そのため、生コンを打設する前に基礎止水プレートを打ち継ぎ部分に挟み込んで、シロアリの侵入を防ぎます。なお、給排水配管からの侵入を防ぎたい場合は、防蟻材が入ったシーリング材で塞ぎます。
薬剤で防蟻処理をする
ホウ酸で基礎に防蟻処理をする方法です。農薬系の薬剤を基礎に散布する方法もありますが、農薬の匂いが屋内に充満してしまう恐れがあります。5年程度で効果が切れてしまうのもデメリットです。
ホウ酸は無味無臭なので、床下エアコンを使用していても匂いが充満することがありません。効果は半永久的で、再処理も不要です。
シロアリはホウ酸で処理された木材を食べると死んでしまいますが、人間は少量接種しても肝臓で分解されるので安全です。
シロアリ返し付き気密パッキンを使う
基礎内部にシロアリが入った場合の対策としては「シロアリ返し付き気密パッキン」が有効です。羽のようなパーツが付いているパッキンで、登ってきたシロアリは落ちてしまいます。
専門業者に定期点検を依頼する
基礎断熱のシロアリ対策では「早期の発見と点検」が重要になります。ただし、ご自分で床下を点検するのは難しいので、専門業者に定期的な点検を依頼しましょう。
点検をしていない場合は、シロアリの羽アリを発見して初めて被害に気づくというケースがほとんどです。しかし、羽アリの出現はすでに被害が拡大していることを意味するため、手遅れになることも少なくありません。

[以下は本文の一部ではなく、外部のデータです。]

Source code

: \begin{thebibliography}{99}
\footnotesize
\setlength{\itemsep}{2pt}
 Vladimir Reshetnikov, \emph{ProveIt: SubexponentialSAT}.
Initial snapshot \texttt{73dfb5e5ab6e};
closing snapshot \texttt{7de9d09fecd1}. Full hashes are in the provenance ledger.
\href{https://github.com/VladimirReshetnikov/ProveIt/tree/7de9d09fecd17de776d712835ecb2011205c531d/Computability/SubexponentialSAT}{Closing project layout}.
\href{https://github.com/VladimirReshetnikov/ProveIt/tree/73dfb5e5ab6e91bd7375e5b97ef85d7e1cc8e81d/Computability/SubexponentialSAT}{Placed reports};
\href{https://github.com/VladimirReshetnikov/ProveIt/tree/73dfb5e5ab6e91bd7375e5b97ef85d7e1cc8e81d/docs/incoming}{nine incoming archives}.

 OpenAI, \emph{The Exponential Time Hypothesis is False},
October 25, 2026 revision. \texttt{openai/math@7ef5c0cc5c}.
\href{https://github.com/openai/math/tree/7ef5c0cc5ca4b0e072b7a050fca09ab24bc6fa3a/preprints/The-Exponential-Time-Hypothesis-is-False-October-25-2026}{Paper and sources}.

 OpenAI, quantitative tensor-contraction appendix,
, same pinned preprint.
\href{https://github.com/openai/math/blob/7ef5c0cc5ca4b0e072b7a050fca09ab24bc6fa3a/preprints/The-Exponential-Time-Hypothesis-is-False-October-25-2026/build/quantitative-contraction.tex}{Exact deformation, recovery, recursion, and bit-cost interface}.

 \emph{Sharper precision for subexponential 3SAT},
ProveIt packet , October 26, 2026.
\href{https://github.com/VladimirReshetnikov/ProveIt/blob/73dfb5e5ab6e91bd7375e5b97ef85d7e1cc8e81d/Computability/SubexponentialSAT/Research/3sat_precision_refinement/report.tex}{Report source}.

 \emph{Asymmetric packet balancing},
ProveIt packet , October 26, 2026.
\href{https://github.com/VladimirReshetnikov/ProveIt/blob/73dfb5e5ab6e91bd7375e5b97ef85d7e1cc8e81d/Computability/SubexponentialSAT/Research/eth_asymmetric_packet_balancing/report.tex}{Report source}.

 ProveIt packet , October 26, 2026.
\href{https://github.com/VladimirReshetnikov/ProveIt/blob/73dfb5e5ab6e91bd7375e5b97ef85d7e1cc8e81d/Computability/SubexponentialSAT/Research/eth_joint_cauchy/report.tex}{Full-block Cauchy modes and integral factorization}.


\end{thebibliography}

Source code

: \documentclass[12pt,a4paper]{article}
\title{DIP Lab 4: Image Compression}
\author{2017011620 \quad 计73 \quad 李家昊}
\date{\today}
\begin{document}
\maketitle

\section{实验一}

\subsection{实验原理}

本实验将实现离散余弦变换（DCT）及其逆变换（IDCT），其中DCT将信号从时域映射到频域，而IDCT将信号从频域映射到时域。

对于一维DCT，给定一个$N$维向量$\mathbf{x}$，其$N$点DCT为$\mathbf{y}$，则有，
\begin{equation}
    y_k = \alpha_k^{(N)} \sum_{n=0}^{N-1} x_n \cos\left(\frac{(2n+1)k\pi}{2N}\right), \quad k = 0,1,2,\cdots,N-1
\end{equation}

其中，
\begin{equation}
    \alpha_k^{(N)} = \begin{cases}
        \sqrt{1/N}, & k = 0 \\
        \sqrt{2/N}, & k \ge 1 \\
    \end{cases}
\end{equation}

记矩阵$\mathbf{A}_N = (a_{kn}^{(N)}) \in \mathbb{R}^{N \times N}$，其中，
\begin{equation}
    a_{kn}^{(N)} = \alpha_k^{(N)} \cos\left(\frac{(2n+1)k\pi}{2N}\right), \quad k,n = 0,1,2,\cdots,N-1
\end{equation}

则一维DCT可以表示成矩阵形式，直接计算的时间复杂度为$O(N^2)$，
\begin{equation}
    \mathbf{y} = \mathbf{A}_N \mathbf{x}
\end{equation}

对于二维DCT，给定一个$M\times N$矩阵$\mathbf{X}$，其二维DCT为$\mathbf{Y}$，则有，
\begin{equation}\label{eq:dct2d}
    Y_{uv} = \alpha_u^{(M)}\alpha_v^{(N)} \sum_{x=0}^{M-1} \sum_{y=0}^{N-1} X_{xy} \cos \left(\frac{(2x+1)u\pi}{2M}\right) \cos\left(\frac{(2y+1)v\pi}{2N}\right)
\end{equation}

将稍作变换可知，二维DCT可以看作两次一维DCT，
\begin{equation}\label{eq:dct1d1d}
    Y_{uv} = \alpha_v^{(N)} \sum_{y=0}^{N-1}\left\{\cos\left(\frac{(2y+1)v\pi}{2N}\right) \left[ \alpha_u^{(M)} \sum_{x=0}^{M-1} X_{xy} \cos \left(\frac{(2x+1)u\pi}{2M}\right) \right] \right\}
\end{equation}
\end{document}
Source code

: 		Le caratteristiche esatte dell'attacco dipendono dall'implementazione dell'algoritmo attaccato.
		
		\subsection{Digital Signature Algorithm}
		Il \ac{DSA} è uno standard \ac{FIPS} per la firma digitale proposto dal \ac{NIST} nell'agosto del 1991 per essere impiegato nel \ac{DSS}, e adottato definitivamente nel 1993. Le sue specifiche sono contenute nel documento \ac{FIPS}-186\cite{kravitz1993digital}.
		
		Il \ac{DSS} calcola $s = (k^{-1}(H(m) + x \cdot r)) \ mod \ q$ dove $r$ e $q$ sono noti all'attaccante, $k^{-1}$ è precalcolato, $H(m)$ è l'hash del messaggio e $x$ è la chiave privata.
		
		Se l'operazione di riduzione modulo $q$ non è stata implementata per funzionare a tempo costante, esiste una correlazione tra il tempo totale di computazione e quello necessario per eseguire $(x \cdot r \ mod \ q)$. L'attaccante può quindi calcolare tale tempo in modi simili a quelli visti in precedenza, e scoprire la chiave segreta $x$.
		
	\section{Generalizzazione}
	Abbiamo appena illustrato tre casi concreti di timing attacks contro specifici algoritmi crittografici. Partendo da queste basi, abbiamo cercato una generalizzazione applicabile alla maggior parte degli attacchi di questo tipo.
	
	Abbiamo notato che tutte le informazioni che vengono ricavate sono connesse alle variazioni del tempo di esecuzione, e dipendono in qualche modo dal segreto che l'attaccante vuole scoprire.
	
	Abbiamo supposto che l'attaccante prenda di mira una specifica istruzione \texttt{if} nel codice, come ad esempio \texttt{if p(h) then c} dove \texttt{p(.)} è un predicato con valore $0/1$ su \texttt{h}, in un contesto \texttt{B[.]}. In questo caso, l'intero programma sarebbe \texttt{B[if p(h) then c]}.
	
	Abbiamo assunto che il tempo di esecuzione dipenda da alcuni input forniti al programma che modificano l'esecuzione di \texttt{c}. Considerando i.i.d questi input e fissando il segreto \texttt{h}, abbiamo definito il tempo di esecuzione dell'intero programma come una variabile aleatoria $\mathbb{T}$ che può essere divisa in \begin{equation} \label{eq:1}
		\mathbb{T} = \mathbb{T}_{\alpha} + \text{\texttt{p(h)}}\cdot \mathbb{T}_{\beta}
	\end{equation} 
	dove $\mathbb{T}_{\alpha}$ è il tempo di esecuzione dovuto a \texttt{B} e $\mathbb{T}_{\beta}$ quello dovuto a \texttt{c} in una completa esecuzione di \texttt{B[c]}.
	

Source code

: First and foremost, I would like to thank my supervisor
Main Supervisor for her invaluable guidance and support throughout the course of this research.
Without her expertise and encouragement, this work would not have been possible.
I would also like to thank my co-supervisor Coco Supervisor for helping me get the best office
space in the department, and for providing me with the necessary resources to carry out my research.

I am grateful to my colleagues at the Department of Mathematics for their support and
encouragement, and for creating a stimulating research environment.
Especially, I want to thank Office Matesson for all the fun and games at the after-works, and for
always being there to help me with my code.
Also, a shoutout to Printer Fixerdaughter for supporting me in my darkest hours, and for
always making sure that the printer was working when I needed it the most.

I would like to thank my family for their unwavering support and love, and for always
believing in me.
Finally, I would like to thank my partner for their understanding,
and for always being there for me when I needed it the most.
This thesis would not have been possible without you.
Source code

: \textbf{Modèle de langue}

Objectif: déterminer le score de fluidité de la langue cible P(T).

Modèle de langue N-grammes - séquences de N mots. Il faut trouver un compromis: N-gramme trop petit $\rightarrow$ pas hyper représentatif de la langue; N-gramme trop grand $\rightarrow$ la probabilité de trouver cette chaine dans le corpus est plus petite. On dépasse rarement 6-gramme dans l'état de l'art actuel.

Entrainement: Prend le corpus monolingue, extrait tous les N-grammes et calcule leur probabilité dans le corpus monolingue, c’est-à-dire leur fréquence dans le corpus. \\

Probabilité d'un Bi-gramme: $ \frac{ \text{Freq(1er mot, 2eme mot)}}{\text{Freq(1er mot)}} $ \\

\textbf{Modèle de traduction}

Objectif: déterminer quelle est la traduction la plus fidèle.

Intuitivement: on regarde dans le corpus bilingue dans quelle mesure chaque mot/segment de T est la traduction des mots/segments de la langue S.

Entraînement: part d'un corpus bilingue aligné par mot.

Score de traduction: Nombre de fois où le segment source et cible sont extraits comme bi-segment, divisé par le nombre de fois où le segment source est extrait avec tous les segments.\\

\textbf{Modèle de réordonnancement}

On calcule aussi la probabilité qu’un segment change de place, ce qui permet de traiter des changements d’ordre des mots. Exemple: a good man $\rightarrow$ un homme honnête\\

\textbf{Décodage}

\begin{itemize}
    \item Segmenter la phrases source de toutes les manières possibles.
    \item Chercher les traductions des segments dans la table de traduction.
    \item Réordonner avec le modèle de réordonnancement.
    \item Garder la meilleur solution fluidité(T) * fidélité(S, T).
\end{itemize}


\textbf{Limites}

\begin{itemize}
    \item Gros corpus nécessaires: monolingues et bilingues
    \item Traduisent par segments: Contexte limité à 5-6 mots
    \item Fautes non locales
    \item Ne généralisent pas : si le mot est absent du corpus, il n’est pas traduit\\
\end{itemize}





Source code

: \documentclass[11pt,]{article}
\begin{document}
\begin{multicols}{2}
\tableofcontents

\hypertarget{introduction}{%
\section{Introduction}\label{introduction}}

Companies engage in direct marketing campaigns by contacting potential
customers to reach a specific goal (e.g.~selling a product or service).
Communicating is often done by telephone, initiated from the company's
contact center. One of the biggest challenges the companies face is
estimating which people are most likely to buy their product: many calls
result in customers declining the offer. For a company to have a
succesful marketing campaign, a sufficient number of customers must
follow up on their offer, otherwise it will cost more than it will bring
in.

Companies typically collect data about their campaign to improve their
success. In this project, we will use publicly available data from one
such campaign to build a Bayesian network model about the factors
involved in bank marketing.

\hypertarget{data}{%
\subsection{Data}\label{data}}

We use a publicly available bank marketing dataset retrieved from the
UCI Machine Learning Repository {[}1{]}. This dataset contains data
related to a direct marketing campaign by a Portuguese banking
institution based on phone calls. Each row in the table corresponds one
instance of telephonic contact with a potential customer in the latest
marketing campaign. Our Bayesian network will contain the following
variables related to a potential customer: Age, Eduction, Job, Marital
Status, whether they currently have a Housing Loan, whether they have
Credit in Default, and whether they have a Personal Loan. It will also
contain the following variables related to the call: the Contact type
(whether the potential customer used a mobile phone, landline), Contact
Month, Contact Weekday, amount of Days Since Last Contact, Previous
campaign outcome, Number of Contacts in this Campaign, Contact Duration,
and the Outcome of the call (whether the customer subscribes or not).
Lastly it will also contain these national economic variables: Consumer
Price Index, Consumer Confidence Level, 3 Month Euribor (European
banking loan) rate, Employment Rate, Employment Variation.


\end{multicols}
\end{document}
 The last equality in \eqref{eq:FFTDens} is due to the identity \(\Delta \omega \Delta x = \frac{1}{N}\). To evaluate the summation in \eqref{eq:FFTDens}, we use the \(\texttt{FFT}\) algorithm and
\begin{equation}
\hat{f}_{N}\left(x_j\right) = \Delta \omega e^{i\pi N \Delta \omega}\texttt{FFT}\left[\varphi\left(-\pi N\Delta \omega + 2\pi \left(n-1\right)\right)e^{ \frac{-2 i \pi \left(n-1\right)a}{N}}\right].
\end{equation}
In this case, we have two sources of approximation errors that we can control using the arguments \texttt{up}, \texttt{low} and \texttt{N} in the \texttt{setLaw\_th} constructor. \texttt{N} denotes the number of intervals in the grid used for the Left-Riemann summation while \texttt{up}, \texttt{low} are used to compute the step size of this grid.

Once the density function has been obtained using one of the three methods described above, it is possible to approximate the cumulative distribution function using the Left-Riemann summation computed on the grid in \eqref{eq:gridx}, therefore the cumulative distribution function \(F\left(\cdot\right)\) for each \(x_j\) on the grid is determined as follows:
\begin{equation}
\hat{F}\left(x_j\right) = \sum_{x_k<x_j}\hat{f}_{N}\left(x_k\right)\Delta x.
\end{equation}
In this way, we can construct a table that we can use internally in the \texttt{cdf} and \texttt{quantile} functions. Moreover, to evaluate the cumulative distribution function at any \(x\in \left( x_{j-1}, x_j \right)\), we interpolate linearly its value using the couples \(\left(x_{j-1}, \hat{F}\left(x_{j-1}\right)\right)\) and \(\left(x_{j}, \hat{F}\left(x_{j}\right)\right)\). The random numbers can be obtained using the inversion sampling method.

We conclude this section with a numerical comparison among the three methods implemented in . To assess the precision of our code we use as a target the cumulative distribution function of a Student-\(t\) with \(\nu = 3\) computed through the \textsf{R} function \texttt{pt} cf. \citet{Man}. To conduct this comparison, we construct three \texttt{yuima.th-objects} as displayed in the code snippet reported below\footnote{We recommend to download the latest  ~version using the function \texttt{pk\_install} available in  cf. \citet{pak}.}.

床下だけではなく、柱や壁の内部、天井裏などに被害が及んでいた場合は、大規模な駆除作業が必要になります。駆除費用も高額になるため、早めの点検と対策を意識するようにしましょう。
無料で床下の点検を実施している業者もあるので、気軽に問い合わせてみることをおすすめします。
日頃からできるシロアリ予防法
シロアリから家を守るためにもっとも重要なのは日頃からの予防です。シロアリの好む環境を作らないことや、定期的にシロアリ点検を行うことが予防に繋がります。
一度発生してしまったシロアリの駆除は素人にはほぼ不可能ですが、シロアリの予防は簡単に行うことができますので、大切な家を守るためにシロアリ予防は必ず実施しましょう。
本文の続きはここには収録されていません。